Tutelle de Bettencourt envisagée, dossiers transférés à Bordeaux (Reuters)

La demande de placement sous tutelle de l'héritière de L'Oréal Liliane Bettencourt a été jugée mercredi recevable par une magistrate, qui n'a toutefois pris aucune mesure contraignante dans l'immédiat.

La juge des tutelles de Courbevoie "a ordonné une expertise médicale" de la principale actionnaire du groupe de cosmétiques avant de se prononcer sur le fond, a-t-on dit de source proche de la présidence du tribunal de Courbevoie (Hauts-de-Seine).

Liliane Bettencourt, 88 ans, peut donc continuer à siéger au conseil d'administration de L'Oréal et à faire gérer sa fortune comme elle l'entend, d'autant qu'elle va faire appel de la décision de recevabilité, ont dit ses avocats.

Sa fille Françoise Meyers, qui estime que sa mère est sous la coupe de son entourage qui profiterait de son état de faiblesse psychologique, demandait notamment la suspension du mandat de son gestionnaire de fortune Patrice de Maistre et la désignation d'un mandataire pour gérer les biens.

La magistrate a répondu qu'aucun élément du dossier ne démontrait l'utilité de telles mesures.

La juge va cependant examiner la demande, avec une possible convocation de la milliardaire et une nouvelle tentative d'expertise médicale, une mesure que celle-ci refuse.

Une première demande avait été déclarée irrecevable par un premier juge, puis par le parquet de Nanterre au motif qu'il n'était pas présenté de certificat médical.

BORDEAUX CHOISI POUR LES ENQUÊTES

Maître Olivier Metzner, avocat de Françoise Meyers, s'est dit satisfait de voir que la demande de tutelle serait instruite et a estimé que la milliardaire devrait cette fois se soumettre à l'expertise.
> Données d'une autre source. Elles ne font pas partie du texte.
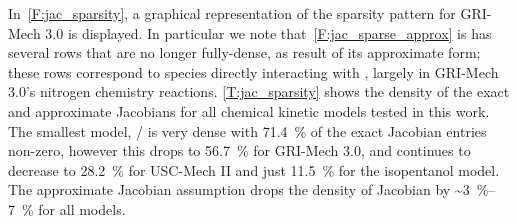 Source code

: \documentclass[12pt,number,sort&compress,preprint]{elsarticle}
\begin{document}
In~\cref{F:jac_sparsity}, a graphical representation of the sparsity pattern for GRI-Mech 3.0 is displayed.
In particular we note that~\cref{F:jac_sparse_approx} is has several rows that are no longer fully-dense, as result of its approximate form; these rows correspond to species directly interacting with , largely in GRI-Mech 3.0's nitrogen chemistry reactions.
\cref{T:jac_sparsity} shows the density of the exact and approximate Jacobians for all chemical kinetic models tested in this work.
The smallest model, \slash{} is very dense with \SI{71.4}{\percent} of the exact Jacobian entries non-zero, however this drops to \SI{56.7}{\percent} for GRI-Mech 3.0, and continues to decrease to \SI{28.2}{\percent} for USC-Mech II and just \SI{11.5}{\percent} for the isopentanol model.
The approximate Jacobian assumption drops the density of Jacobian by \textasciitilde\SIrange{3}{7}{\percent} for all models.
\end{document}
Son appel n'est pas suspensif.

"Françoise Bettencourt-Meyers veut uniquement protéger sa mère, pas autre chose que cela. Elle arrive enfin au bout de trois ans à ce qu'on l'entende", a-t-il dit à la presse.

Françoise Meyers a fait transmettre au juge des tutelles la transcription des enregistrements clandestins réalisés par un employé, démontrant à ses yeux l'état de faiblesse de sa mère.

Ce litige est la toile de fond d'un conflit familial devenu affaire d'Etat, depuis la publication par la presse au printemps dernier des enregistrements.

Mercredi, la Cour de cassation, plus haute juridiction française, a choisi après une audience publique de transférer pour "bonne administration de la justice" toutes les enquêtes à Bordeaux, et non à Paris comme le demandait le parquet général.

Le parquet estimait que le choix de Paris s'imposait puisque les protagonistes habitent tous en région parisienne et que la police judiciaire parisienne travaille sur l'affaire. Paris dispose en outre de juges d'instruction spécialisés et dotés de moyens assez importants, au pôle financier du tribunal.

Une information judiciaire ouverte notamment pour blanchiment, trafic d'influence et financement illégal de parti politique et mettant en cause en particulier l'ex-ministre du Travail Eric Woerth sera donc traitée par les juges d'instruction de Bordeaux.

Une nouvelle audition d'Eric Woerth est déjà programmée, de nouveaux éléments étant apparus durant l'été. L'information judiciaire visant une douzaine d'autres faits annexes, plusieurs juges seront sans doute désignés.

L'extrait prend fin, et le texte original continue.